But, O ye her first-fruits unto God! look, look into her super­abounding Basket, and behold the Crop of her Clusters of her Vine­yard, which are gathered in the first year of the Vintage, and cast your eye into the house of her Winepress, that you may see the mul­titude and blessings of her increase, where the Fats are over­runing as floods, and the influences of Oyl as Rivers: And then after all this, yea, and much more than all this, which I have spread but as a napkin before you, say unto your souls within you, If the Glory of our Mother be so illustrious in her externals, and outer parts, Ah! What is her resplendency within? If such is her Hand, what is her heart? if such is her bosome, what are her Bowels? if such is her Visage, what are her Vitals? if such be the Sound of her Voice, Ah, what is the Solace of her Soul? and if such is the radiancy of her Eye, what is the glory of her Spirit? Verily, though I see in the Vertue of her dignity an excellency and magni­ficency, yea, and glory potential, covered with all supremacy, which in the Spirit also is utterable within me, transcending all (as far as the East is from the West) what ever my pen hath characterized, even in such an ample, spatious, vast and infinitely unequalled manner, exceeding all Orations of the wisest Orators, and Poems of the pro­foundest Poets, which are Sons of Achitophel's Seed; yet must I cease for a season, that the Lambs may learn and read the beauty of her ravishing Visiognomy within them; assuredly knowing that herewith the very life of my spirit (as a key of Oracles) shall fly hence (as with the Wings of Lightening) and pitch upon many, as the Dove of the Ark on the Olive Tree, and rest in them as the Lord of an ever­lasting Sabbath of Joy, which shall reveal unto them the riches of her Glory, yea, and draw them also (as it hath my tender Soul) into an endless and unsearchable labrynth of loss, amidst the numberless odoriferous Flowers of the over-spreading Pleasures of her Life.

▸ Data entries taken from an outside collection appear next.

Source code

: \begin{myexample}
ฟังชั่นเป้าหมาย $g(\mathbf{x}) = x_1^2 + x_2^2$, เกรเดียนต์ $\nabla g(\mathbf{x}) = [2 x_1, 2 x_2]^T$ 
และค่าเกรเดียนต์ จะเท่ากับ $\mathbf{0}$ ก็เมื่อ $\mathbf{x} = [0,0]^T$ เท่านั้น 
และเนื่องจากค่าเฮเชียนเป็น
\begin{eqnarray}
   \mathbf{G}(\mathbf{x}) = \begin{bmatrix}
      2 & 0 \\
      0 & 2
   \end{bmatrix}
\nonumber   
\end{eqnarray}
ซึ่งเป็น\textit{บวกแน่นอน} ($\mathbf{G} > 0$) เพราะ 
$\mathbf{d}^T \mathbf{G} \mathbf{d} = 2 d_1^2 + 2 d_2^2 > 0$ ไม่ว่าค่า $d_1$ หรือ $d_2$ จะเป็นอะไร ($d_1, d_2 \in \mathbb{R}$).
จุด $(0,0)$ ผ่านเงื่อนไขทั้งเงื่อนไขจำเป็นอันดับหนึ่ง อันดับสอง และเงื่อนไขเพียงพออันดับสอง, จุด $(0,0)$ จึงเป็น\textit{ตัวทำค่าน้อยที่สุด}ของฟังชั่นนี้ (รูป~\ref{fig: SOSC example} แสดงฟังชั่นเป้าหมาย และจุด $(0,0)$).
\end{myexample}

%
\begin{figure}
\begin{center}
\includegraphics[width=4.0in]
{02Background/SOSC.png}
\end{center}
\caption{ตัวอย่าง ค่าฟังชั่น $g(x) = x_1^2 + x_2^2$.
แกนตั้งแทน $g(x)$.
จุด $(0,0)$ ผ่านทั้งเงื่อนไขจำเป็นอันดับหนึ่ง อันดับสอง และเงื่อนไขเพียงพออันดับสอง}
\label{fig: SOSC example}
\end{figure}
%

Yet thus may I interrogate my soul within me, saying, Canst thou waste thy fulness, or count the drops of thy bottle prodigal­ly spent (as water that is spilt on a stone) which is poured out upon so blessed a Seed?



And she responsively resolves with a Nay, saying,
I never can in waste spend this my treasure
On you, the Doves which are my bosomes pleasure,
Nay; neither can I ever empty'd be
To you, which in God's Life are joyn'd to me;
For sure the more I love, the more increase
Of Love in me doth flow, which cannot cease
Their running streams of Shiloh's sweet affection,
Since Loves Flames are the Walls of my protection;
I feel your Life, and therefore must retort
On you, my love, whilst I in Life exhort.


Most dear Beloved, prize the springing Grain,
And unto such Souls be as Clouds of Rain:
And in this day let my experience preach
Unto your life, and let my Witness reach
In deeps profound, wherein you purely ought
To prize a Babe surpassing every thought;
Ah! prize a Babe, even as I prize indeed
The very least, as fruits of God's own Seed,
And that you may esteem a Lamb the better,
Chain'd in Affection by Loves Lock and Fetter;
Mark ye my Pilgrimage through craggy wayes,
Since sure not all have seen such heavy dayes:
For loe my spirit speaks when I do stand.
To turn and look about on ev'ry hand;
I quickly see, as through an open Cleft,
A Fox approached very nigh the left;
And thence but casting this my open sight,
A ravenous Wolf appeareth at my right;
Before a Lyon, and behind a Bear,
Which fills my soul with most exceeding fear;
Besides, on th' ground a subtile Serpent creeping,
And poysonous Viper, Crocadile-like, weeping;
Aloft a Dragon soaring in the Air,
I'm sure, enough to make all flesh despair.
Thus I am compassed in every hour,
Yet sav'd in God by his Almighty Power:
And therefore I do prize a Lamb in love,
As God's own Treasure, seal'd in Heavens above:
Which Fruits of love, our God from all requires;
And such sweet Streams run joynt with my desires.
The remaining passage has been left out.